雁夜さんがこけた。何故かこけた。何でこけたのか。椅子に躓いた。つんのめった雁夜さんはテーブルに頭をぶつけた。
テーブルの上には私が自分のために一生懸命作っていたクッキーがあった。が、おおいに揺れるテーブルと雁夜さんのせいでクッキングペーパーを巻き込んで床に落下した。ショックのあまりよろめきながらも三秒ルールと己に言い聞かす。クッキーを拾い集めるべくテーブル下へ潜ろうとした私より早くそれに手を伸ばしている雁夜さん目掛けて、クッキーに塗りたくる予定であったいちごジャムまでもが銀色のボウルごと滑り落ちた。
額から真っ赤ないちごジャムが垂れてくる。ボウルがすっぽり彼の頭にはまっていることもあり、戦場で頭を撃ち抜かれた兵士を連想する。あまりにも間抜けた光景に私は困り果てた。
「雁夜さん……。」
「ごめんね、名前ちゃんごめんね」
「謝らないで。大丈夫。怒ってるけど大丈夫。気にしないでね雁夜さん。タオル持ってきますね」
「ありが……え?怒ってる?」
頭からボールを外して。それまで可哀想なぐらいに慌てて、申し訳なさそうな顔をしていた雁夜さんが言葉に詰まった。
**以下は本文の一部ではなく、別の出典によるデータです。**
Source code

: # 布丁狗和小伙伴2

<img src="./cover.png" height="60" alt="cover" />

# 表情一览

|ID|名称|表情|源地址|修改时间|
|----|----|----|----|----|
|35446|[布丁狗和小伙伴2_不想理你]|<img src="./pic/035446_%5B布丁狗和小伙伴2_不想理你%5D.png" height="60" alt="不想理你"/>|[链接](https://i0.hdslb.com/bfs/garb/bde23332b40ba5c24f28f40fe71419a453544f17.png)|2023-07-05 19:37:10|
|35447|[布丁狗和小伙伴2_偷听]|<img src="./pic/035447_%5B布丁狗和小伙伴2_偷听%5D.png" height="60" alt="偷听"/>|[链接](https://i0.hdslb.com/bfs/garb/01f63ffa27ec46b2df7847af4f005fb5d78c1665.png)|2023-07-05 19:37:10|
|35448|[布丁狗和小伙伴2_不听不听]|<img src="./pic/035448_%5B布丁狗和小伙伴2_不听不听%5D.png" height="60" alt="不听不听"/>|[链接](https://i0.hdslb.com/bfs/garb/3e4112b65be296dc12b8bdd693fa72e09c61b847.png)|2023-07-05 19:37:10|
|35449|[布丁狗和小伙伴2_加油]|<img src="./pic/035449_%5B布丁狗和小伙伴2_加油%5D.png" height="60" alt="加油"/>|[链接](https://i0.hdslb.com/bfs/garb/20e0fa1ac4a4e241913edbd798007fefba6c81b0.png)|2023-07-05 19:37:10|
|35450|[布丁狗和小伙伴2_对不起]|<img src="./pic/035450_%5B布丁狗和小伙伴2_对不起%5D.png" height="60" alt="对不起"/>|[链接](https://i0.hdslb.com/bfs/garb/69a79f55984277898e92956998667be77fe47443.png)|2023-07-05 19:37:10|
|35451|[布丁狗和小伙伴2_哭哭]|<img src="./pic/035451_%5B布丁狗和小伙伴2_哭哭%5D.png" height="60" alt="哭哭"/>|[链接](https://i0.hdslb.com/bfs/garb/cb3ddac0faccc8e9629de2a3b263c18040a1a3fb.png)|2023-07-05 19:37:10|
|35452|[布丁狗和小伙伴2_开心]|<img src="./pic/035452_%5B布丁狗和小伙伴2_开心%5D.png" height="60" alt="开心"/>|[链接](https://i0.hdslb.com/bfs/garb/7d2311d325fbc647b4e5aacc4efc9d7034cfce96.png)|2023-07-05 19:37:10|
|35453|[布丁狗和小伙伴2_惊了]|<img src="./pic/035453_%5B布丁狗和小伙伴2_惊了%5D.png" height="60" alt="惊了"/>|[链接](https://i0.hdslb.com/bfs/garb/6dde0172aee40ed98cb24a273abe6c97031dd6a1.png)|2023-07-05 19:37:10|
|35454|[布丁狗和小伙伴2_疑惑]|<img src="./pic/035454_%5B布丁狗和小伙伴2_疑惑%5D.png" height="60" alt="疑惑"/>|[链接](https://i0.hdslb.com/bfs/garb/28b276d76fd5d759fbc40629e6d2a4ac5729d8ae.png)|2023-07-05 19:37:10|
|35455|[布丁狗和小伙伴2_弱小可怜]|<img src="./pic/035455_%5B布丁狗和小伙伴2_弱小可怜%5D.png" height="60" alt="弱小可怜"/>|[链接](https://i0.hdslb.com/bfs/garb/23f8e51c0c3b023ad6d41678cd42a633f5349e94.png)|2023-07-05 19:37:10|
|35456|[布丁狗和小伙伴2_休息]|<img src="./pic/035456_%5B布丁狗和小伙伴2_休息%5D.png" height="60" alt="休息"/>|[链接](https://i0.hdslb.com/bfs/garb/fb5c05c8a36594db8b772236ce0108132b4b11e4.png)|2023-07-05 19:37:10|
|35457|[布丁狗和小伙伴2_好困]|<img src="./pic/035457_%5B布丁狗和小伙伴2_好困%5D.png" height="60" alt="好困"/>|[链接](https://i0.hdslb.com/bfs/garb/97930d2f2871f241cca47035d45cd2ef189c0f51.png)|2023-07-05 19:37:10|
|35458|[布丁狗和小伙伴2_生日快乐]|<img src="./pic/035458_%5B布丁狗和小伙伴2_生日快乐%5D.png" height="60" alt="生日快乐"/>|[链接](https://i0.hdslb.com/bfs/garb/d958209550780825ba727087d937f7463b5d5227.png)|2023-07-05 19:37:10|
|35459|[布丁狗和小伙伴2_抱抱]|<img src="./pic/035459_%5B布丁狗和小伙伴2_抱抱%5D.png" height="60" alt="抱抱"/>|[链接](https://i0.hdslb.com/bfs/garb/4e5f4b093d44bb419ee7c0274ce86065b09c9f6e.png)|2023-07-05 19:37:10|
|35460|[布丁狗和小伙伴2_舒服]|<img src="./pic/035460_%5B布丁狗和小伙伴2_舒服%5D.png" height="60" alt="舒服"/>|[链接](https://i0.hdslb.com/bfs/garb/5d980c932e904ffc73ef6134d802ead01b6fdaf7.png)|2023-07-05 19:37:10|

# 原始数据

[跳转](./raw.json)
若干苛々しながらそれを眺める。いい歳こいて子供みたいだ。額から鼻先まで垂れてきたジャムの一滴が彼の乾いた下唇に落ちる。
「…………。」
彼の前に屈む。目を合わせる。おすわりと言いつけられた犬みたいに座り込んでいる雁夜さんの頭を撫でる。雁夜さんの髪に絡み付いていたねばついて真っ赤なジャムが私の掌にも付着する。丸く見開かれた目が私を直視している。床上に膝をつく。赤くなった手で雁夜さんの頭と頬を撫で続けながら私は彼に顔を近づけた。息を飲む音がする。雁夜さんの鼻先についたジャムを私の舌がなめとる。可哀想なぐらいに震えて彼が名前ちゃんと小声で呼ぶ。私にはないものが雁夜さんの喉内部で蠢く。
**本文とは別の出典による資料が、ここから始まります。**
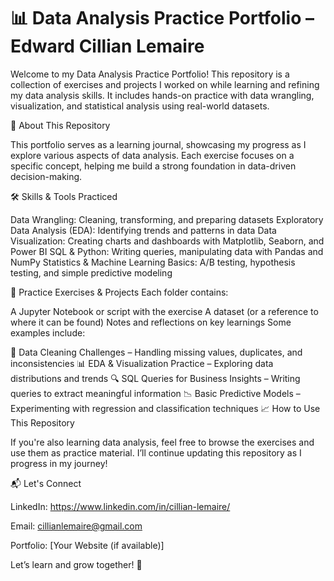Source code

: # 📊 Data Analysis Practice Portfolio – Edward Cillian Lemaire

Welcome to my Data Analysis Practice Portfolio! This repository is a collection of exercises and projects I worked on while learning and refining my data analysis skills. It includes hands-on practice with data wrangling, visualization, and statistical analysis using real-world datasets.

🚀 About This Repository

This portfolio serves as a learning journal, showcasing my progress as I explore various aspects of data analysis. Each exercise focuses on a specific concept, helping me build a strong foundation in data-driven decision-making.

🛠️ Skills & Tools Practiced

Data Wrangling: Cleaning, transforming, and preparing datasets
Exploratory Data Analysis (EDA): Identifying trends and patterns in data
Data Visualization: Creating charts and dashboards with Matplotlib, Seaborn, and Power BI
SQL & Python: Writing queries, manipulating data with Pandas and NumPy
Statistics & Machine Learning Basics: A/B testing, hypothesis testing, and simple predictive modeling

📂 Practice Exercises & Projects
Each folder contains:

A Jupyter Notebook or script with the exercise
A dataset (or a reference to where it can be found)
Notes and reflections on key learnings
Some examples include:

🧹 Data Cleaning Challenges – Handling missing values, duplicates, and inconsistencies
📊 EDA & Visualization Practice – Exploring data distributions and trends
🔍 SQL Queries for Business Insights – Writing queries to extract meaningful information
📉 Basic Predictive Models – Experimenting with regression and classification techniques
📈 How to Use This Repository

If you're also learning data analysis, feel free to browse the exercises and use them as practice material. I’ll continue updating this repository as I progress in my journey!

📬 Let's Connect

LinkedIn: https://www.linkedin.com/in/cillian-lemaire/

Email: cillianlemaire@gmail.com

Portfolio: [Your Website (if available)]

Let’s learn and grow together! 🚀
赤くなった頬に軽くキスをして同じ色に染まっている右の耳たぶを食む。顔左半分に浮き出たままの静脈を指でなぞる。澄んだ血のようなジャムが甘い香りを私がなぞったとおりに伸ばして飛ばす。荒くなった吐息が私をくすぐる。雁夜さんの膝の上に乗って舌なめずりをする私を雁夜さんが恍惚とした目で見上げている。おそるおそる腰に手をまわされて、ピンク色に沈んだ雁夜さんの目をまじまじと覗いた瞬間戻ってきた羞恥心と貞操観念が私を蹴飛ばした。
「わー!!」
何をしているのか私は。叫び、命乞いをするように両手をあげて雁夜さんから離れる。
万歳状態でそのまま硬直しかけていた私は急いで立ち上がりぽかんとしている雁夜さんを残して洗濯機のある場所へと駆け込んだ。
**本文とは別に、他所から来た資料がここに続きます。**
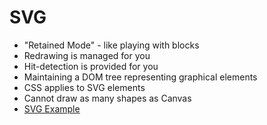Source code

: # SVG

 * "Retained Mode" - like playing with blocks
 * Redrawing is managed for you
 * Hit-detection is provided for you
 * Maintaining a DOM tree representing graphical elements
 * CSS applies to SVG elements
 * Cannot draw as many shapes as Canvas
 * [SVG Example](examples/ide.html#svg)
この家で一番上等なタオルを水でしっかり濡らして戻ってきた私は現在、雁夜さんの顔を必死で拭いている。
「ごめんなさい、何だか変なスイッチが入ってしまって本当にすみません……。」
「い、いいや気にしないで。名前ちゃんは悪くないよ元はといえば俺が悪いんだし!大丈夫!」
責めて慰めていた相手に気を使われる屈辱感。困ったように笑う雁夜さんにどうしてあんな行動を取ってしまったのか私は自問する。無抵抗な犬みたいで可愛いかったのだ雁夜さん。そんな自答が脳内にて浮いている。
湿った雁夜さんの頬はどんなに綺麗なタオルでぬぐってもいつまでもいつまでも、いちごジャムのように赤かった。